[PROBLEM DESCRIPTION] All of the data, word for word and free of pictures, is the expected result.

══ DATA EXTRACTS ══

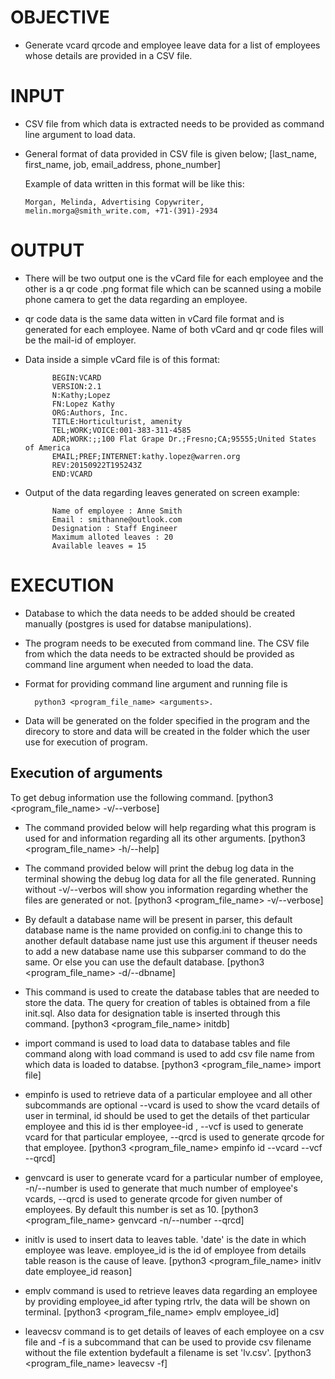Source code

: # OBJECTIVE

- Generate vcard qrcode and employee leave data for a list of employees whose details are provided in a CSV file.

# INPUT

- CSV file from which data is extracted needs to be provided as command line argument to load data.

- General format of data provided in CSV file is given below;
    [last_name, first_name, job, email_address, phone_number]
    
    Example of data written in this format will be like this:
    
      Morgan, Melinda, Advertising Copywriter, melin.morga@smith_write.com, +71-(391)-2934
      
# OUTPUT

- There will be two output one is the vCard file for each employee and the other is a qr code .png format file which can be scanned using a mobile phone camera to get the data regarding an employee.
        
- qr code data is the same data witten in vCard file format and is generated for each employee. Name of both vCard and qr code files will be the mail-id of employer.

- Data inside a simple vCard file is of this format:
        
            BEGIN:VCARD
            VERSION:2.1
            N:Kathy;Lopez
            FN:Lopez Kathy
            ORG:Authors, Inc.
            TITLE:Horticulturist, amenity
            TEL;WORK;VOICE:001-383-311-4585
            ADR;WORK:;;100 Flat Grape Dr.;Fresno;CA;95555;United States of America
            EMAIL;PREF;INTERNET:kathy.lopez@warren.org
            REV:20150922T195243Z
            END:VCARD
            
- Output of the data regarding leaves generated on screen example:

            Name of employee : Anne Smith
            Email : smithanne@outlook.com
            Designation : Staff Engineer
            Maximum alloted leaves : 20
            Available leaves = 15 
            
# EXECUTION

- Database to which the data needs to be added should be created manually (postgres is used for databse manipulations).

- The program needs to be executed from command line. The CSV file from which the data needs to be extracted should be provided as command line argument when needed to load the data.

- Format for providing command line argument and running file is 
          
        python3 <program_file_name> <arguments>.

- Data will be generated on the folder specified in the program and the direcory to store and data will be created in the folder which the user use for execution of program.

## Execution of arguments
 
 To get debug information use the following command.
   [python3 <program_file_name> -v/--verbose]
   
- The command provided below will help regarding what this program is used for and information regarding all its other arguments.
      [python3 <program_file_name> -h/--help] 

- The command provided below will print the debug log data in the terminal showing the debug log data for all the file generated. Running without -v/--verbos will show you       information regarding whether the files are generated or not.
      [python3 <program_file_name> -v/--verbose] 
          
- By default a database name will be present in parser, this default database name is the name provided on config.ini to change this to another default database name just use this argument if theuser needs to add a new database name use this subparser command to do the same. Or else you can use the default database.
      [python3 <program_file_name> -d/--dbname]
      
- This command is used to create the database tables that are needed to store the data. The query for creation of tables is obtained from a file init.sql. Also data for designation table is inserted through this command.
      [python3 <program_file_name> initdb]
      
- import command is used to load data to database tables and file command along with load command is used to add csv file name from which data is loaded to databse.
      [python3 <program_file_name> import file]
      
- empinfo is used to retrieve data of a particular employee and all other subcommands are optional --vcard is used to show the vcard details of user in terminal, id should be used to get the details of thet particular employee and this id is ther employee-id , --vcf is used to generate vcard for that particular employee, --qrcd is used to generate qrcode for that employee.
      [python3 <program_file_name> empinfo id --vcard --vcf --qrcd]
      
- genvcard is user to generate vcard for a particular number of employee, -n/--number is used to generate that much number of employee's vcards, --qrcd is used to generate qrcode for given number of employees. By default this number is set as 10.
      [python3 <program_file_name> genvcard -n/--number --qrcd]
      
- initlv is used to insert data to leaves table. 'date' is the date in which employee was leave. employee_id is the id of employee from details table reason is the cause of leave. 
      [python3 <program_file_name> initlv date employee_id reason]
      
- emplv command is used to retrieve leaves data regarding an employee by providing employee_id after typing rtrlv, the data will be shown on terminal.
      [python3 <program_file_name> emplv employee_id]
      
- leavecsv command is to get details of leaves of each employee on a csv file and -f is a subcommand that can be used to provide csv filename without the file extention bydefault a filename is set 'lv.csv'.
      [python3 <program_file_name> leavecsv -f]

═══

[SOLUTION]
Source code

: # OBJECTIVE

- Generate vcard qrcode and employee leave data for a list of employees whose details are provided in a CSV file.

# INPUT

- CSV file from which data is extracted needs to be provided as command line argument to load data.

- General format of data provided in CSV file is given below;
    [last_name, first_name, job, email_address, phone_number]
    
    Example of data written in this format will be like this:
    
      Morgan, Melinda, Advertising Copywriter, melin.morga@smith_write.com, +71-(391)-2934
      
# OUTPUT

- There will be two output one is the vCard file for each employee and the other is a qr code .png format file which can be scanned using a mobile phone camera to get the data regarding an employee.
        
- qr code data is the same data witten in vCard file format and is generated for each employee. Name of both vCard and qr code files will be the mail-id of employer.

- Data inside a simple vCard file is of this format:
        
            BEGIN:VCARD
            VERSION:2.1
            N:Kathy;Lopez
            FN:Lopez Kathy
            ORG:Authors, Inc.
            TITLE:Horticulturist, amenity
            TEL;WORK;VOICE:001-383-311-4585
            ADR;WORK:;;100 Flat Grape Dr.;Fresno;CA;95555;United States of America
            EMAIL;PREF;INTERNET:kathy.lopez@warren.org
            REV:20150922T195243Z
            END:VCARD
            
- Output of the data regarding leaves generated on screen example:

            Name of employee : Anne Smith
            Email : smithanne@outlook.com
            Designation : Staff Engineer
            Maximum alloted leaves : 20
            Available leaves = 15 
            
# EXECUTION

- Database to which the data needs to be added should be created manually (postgres is used for databse manipulations).

- The program needs to be executed from command line. The CSV file from which the data needs to be extracted should be provided as command line argument when needed to load the data.

- Format for providing command line argument and running file is 
          
        python3 <program_file_name> <arguments>.

- Data will be generated on the folder specified in the program and the direcory to store and data will be created in the folder which the user use for execution of program.

## Execution of arguments
 
 To get debug information use the following command.
   [python3 <program_file_name> -v/--verbose]
   
- The command provided below will help regarding what this program is used for and information regarding all its other arguments.
      [python3 <program_file_name> -h/--help] 

- The command provided below will print the debug log data in the terminal showing the debug log data for all the file generated. Running without -v/--verbos will show you       information regarding whether the files are generated or not.
      [python3 <program_file_name> -v/--verbose] 
          
- By default a database name will be present in parser, this default database name is the name provided on config.ini to change this to another default database name just use this argument if theuser needs to add a new database name use this subparser command to do the same. Or else you can use the default database.
      [python3 <program_file_name> -d/--dbname]
      
- This command is used to create the database tables that are needed to store the data. The query for creation of tables is obtained from a file init.sql. Also data for designation table is inserted through this command.
      [python3 <program_file_name> initdb]
      
- import command is used to load data to database tables and file command along with load command is used to add csv file name from which data is loaded to databse.
      [python3 <program_file_name> import file]
      
- empinfo is used to retrieve data of a particular employee and all other subcommands are optional --vcard is used to show the vcard details of user in terminal, id should be used to get the details of thet particular employee and this id is ther employee-id , --vcf is used to generate vcard for that particular employee, --qrcd is used to generate qrcode for that employee.
      [python3 <program_file_name> empinfo id --vcard --vcf --qrcd]
      
- genvcard is user to generate vcard for a particular number of employee, -n/--number is used to generate that much number of employee's vcards, --qrcd is used to generate qrcode for given number of employees. By default this number is set as 10.
      [python3 <program_file_name> genvcard -n/--number --qrcd]
      
- initlv is used to insert data to leaves table. 'date' is the date in which employee was leave. employee_id is the id of employee from details table reason is the cause of leave. 
      [python3 <program_file_name> initlv date employee_id reason]
      
- emplv command is used to retrieve leaves data regarding an employee by providing employee_id after typing rtrlv, the data will be shown on terminal.
      [python3 <program_file_name> emplv employee_id]
      
- leavecsv command is to get details of leaves of each employee on a csv file and -f is a subcommand that can be used to provide csv filename without the file extention bydefault a filename is set 'lv.csv'.
      [python3 <program_file_name> leavecsv -f]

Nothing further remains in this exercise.